Une réunion du Conseil des commissaires du peuple a été fixée pour ce soir. Mais je suis venue à l’avance pour voir Iakov Mikhaïlovitch Sverdlov. Et même tellement à l’avance, que je me rends directement dans le cabinet de Lénine et ouvre la porte sans frapper, tant je suis sûre que personne ne s’y trouve.

Il fait sombre dans la pièce, pourtant je distingue un homme debout devant la fenêtre. Sa silhouette se détache nettement sur le ciel d’une clarté hivernale. Je reconnais Vladimir Ilitch. Je m’arrête, surprise et confuse de mon irruption intempestive.

Vladimir Ilitch tourne le dos à la porte et se tient immobile, regardant par la fenêtre. La tête rejetée en arrière, il semble contempler le ciel.
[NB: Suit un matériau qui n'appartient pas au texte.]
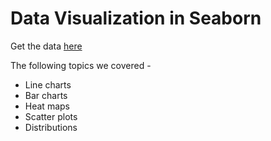 # Data Visualization in Seaborn

Get the data [here](https://www.kaggle.com/datasets/khalidative/crimeanalysis)

The following topics we covered - 
* Line charts
* Bar charts
* Heat maps
* Scatter plots
* Distributions
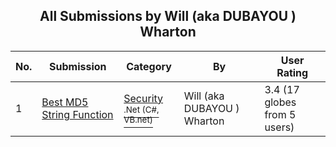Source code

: ﻿<div align="center">

## All Submissions by Will \(aka DUBAYOU \) Wharton

</div>

No.  | Submission | Category | By   | User Rating
---- | ---------- | -------- | ---- | -----------
1 | [Best MD5 String Function<br />](https://github.com/Planet-Source-Code/will-aka-dubayou-wharton-best-md5-string-function__10-3641) | [Security<br /><sup>.Net (C#, VB.net)</sup>](../ByCategory/security__10-14.md) | Will \(aka DUBAYOU \) Wharton | 3.4 (17 globes from 5 users)
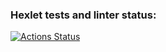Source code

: ### Hexlet tests and linter status:
[![Actions Status](https://github.com/nbadin/frontend-project-lvl2/workflows/hexlet-check/badge.svg)](https://github.com/nbadin/frontend-project-lvl2/actions)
C’est un ciel d'hiver très clair et plein d'étoiles. Je crains de faire le moindre mouvement. C’est un silence complet que rompt soudain la voix de Vladimir Ilitch.

— Les étoiles, dit-il. Quelles étoiles aujourd’hui ! C’est signe qu’il va faire très froid.

Et se retournant brusquement, il me demande :

— Et à vous, il vous arrive de contempler les étoiles ?

— Quand je me trouve sur l’océan ou au village.

— Sur l’océan ? Ah oui, vous avez été en Amérique ! Dans ma première jeunesse je connaissais très bien les différentes constellations, mais je commence à les oublier. Le temps me manque… Au fait, c’est moi que vous voulez voir ?

Je réponds que c’est pour voir Iakov Mikhaïlovitch.

— Oui, il a promis d’arriver avant la séance.

Je sors du cabinet et me trouve face à face avec le commissaire de la flotte baltique, Izmaïlov. L’expression de son visage me fait aussitôt comprendre qu’il s’est passé quelque chose de grave. Les camarades qui se pressent dans la pièce voisine m’apprennent que deux socialistes-révolutionnaires ont étévictimes de la justice sommaire des matelots.[1]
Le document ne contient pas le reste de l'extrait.